● **Task to complete**:
Reproduce the records that follow exactly; any picture among them stays out.

● **Data provided**:
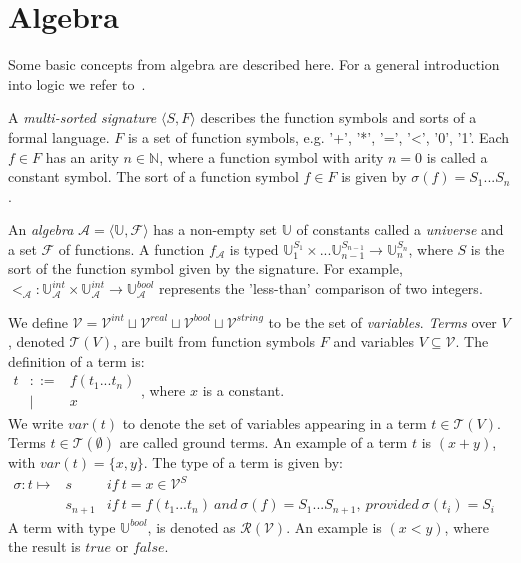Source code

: \section{Algebra}\label{sec:algebra}

Some basic concepts from algebra are described here. For a general introduction into logic we refer to~\cite{Huth:logic}.

A \textit{multi-sorted signature} $\langle S, F\rangle$ describes the function symbols and sorts of a formal language. $F$ is a set of function symbols, e.g. '+', '*', '=', '<', '0', '1'. Each $f\in F$ has an arity $n \in \mathbb{N}$, where a function symbol with arity $n = 0$ is called a constant symbol. The sort of a function symbol $f \in F$ is given by $\sigma(f) = S_1 ... S_n$. 

An \textit{algebra} $\mathcal{A} = \langle \mathbb{U}, \mathcal{F}\rangle$ has a non-empty set $\mathbb{U}$ of constants called a \textit{universe} and a set $\mathcal{F}$ of functions. A function $f_\mathcal{A}$ is typed $\mathbb{U}_1^{S_1} \times ... \mathbb{U}_{n-1}^{S_{n-1}} \rightarrow \mathbb{U}_n^{S_n}$, where $S$ is the sort of the function symbol given by the signature. For example, $<_\mathcal{A}: \mathbb{U}_\mathcal{A}^{int} \times \mathbb{U}_\mathcal{A}^{int} \rightarrow \mathbb{U}_\mathcal{A}^{bool}$ represents the 'less-than' comparison of two integers.
 
We define $\mathcal{V} = \mathcal{V}^{int} \sqcup \mathcal{V}^{real} \sqcup \mathcal{V}^{bool} \sqcup \mathcal{V}^{string}$ to be the set of \textit{variables}. \textit{Terms} over $V$, denoted $\mathcal{T}(V)$, are built from function symbols $F$ and variables $V \subseteq \mathcal{V}$. The definition of a term is:
\vspace{8px}\\
$\begin{array}{lrl}t & ::= & f(t_1 ... t_n) \\ & | & x\end{array}$, where $x$ is a constant.
\vspace{8px}\\
We write $var(t)$ to denote the set of variables appearing in a term $t \in \mathcal{T}(V)$. Terms $t\in \mathcal{T}(\emptyset)$ are called ground terms. An example of a term $\mathit{t}$ is $(x+y)$, with $var(t) = \{x,y\}$. The type of a term is given by:
\vspace{8px}\\
$\begin{array}{lll}\sigma: t \mapsto & s       & \mathit{if}\: t = x \in \mathcal{V}^S \\ 
                                     & s_{n+1} & \mathit{if}\: t = f(t_1 ... t_n) \mathit{\:and\:} \sigma(f) = S_1 ... S_{n+1}\mathit{,\:provided\:} \sigma(t_i) = S_i
\end{array}$
\vspace{8px}\\
A term with type $\mathbb{U}^{bool}$, is denoted as $\mathcal{R}(\mathcal{V})$. An example is $(x < y)$, where the result is $\mathit{true}$ or $\mathit{false}$.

● **Solution for this problem**:
Source code

: \section{Algebra}\label{sec:algebra}

Some basic concepts from algebra are described here. For a general introduction into logic we refer to~\cite{Huth:logic}.

A \textit{multi-sorted signature} $\langle S, F\rangle$ describes the function symbols and sorts of a formal language. $F$ is a set of function symbols, e.g. '+', '*', '=', '<', '0', '1'. Each $f\in F$ has an arity $n \in \mathbb{N}$, where a function symbol with arity $n = 0$ is called a constant symbol. The sort of a function symbol $f \in F$ is given by $\sigma(f) = S_1 ... S_n$. 

An \textit{algebra} $\mathcal{A} = \langle \mathbb{U}, \mathcal{F}\rangle$ has a non-empty set $\mathbb{U}$ of constants called a \textit{universe} and a set $\mathcal{F}$ of functions. A function $f_\mathcal{A}$ is typed $\mathbb{U}_1^{S_1} \times ... \mathbb{U}_{n-1}^{S_{n-1}} \rightarrow \mathbb{U}_n^{S_n}$, where $S$ is the sort of the function symbol given by the signature. For example, $<_\mathcal{A}: \mathbb{U}_\mathcal{A}^{int} \times \mathbb{U}_\mathcal{A}^{int} \rightarrow \mathbb{U}_\mathcal{A}^{bool}$ represents the 'less-than' comparison of two integers.
 
We define $\mathcal{V} = \mathcal{V}^{int} \sqcup \mathcal{V}^{real} \sqcup \mathcal{V}^{bool} \sqcup \mathcal{V}^{string}$ to be the set of \textit{variables}. \textit{Terms} over $V$, denoted $\mathcal{T}(V)$, are built from function symbols $F$ and variables $V \subseteq \mathcal{V}$. The definition of a term is:
\vspace{8px}\\
$\begin{array}{lrl}t & ::= & f(t_1 ... t_n) \\ & | & x\end{array}$, where $x$ is a constant.
\vspace{8px}\\
We write $var(t)$ to denote the set of variables appearing in a term $t \in \mathcal{T}(V)$. Terms $t\in \mathcal{T}(\emptyset)$ are called ground terms. An example of a term $\mathit{t}$ is $(x+y)$, with $var(t) = \{x,y\}$. The type of a term is given by:
\vspace{8px}\\
$\begin{array}{lll}\sigma: t \mapsto & s       & \mathit{if}\: t = x \in \mathcal{V}^S \\ 
                                     & s_{n+1} & \mathit{if}\: t = f(t_1 ... t_n) \mathit{\:and\:} \sigma(f) = S_1 ... S_{n+1}\mathit{,\:provided\:} \sigma(t_i) = S_i
\end{array}$
\vspace{8px}\\
A term with type $\mathbb{U}^{bool}$, is denoted as $\mathcal{R}(\mathcal{V})$. An example is $(x < y)$, where the result is $\mathit{true}$ or $\mathit{false}$.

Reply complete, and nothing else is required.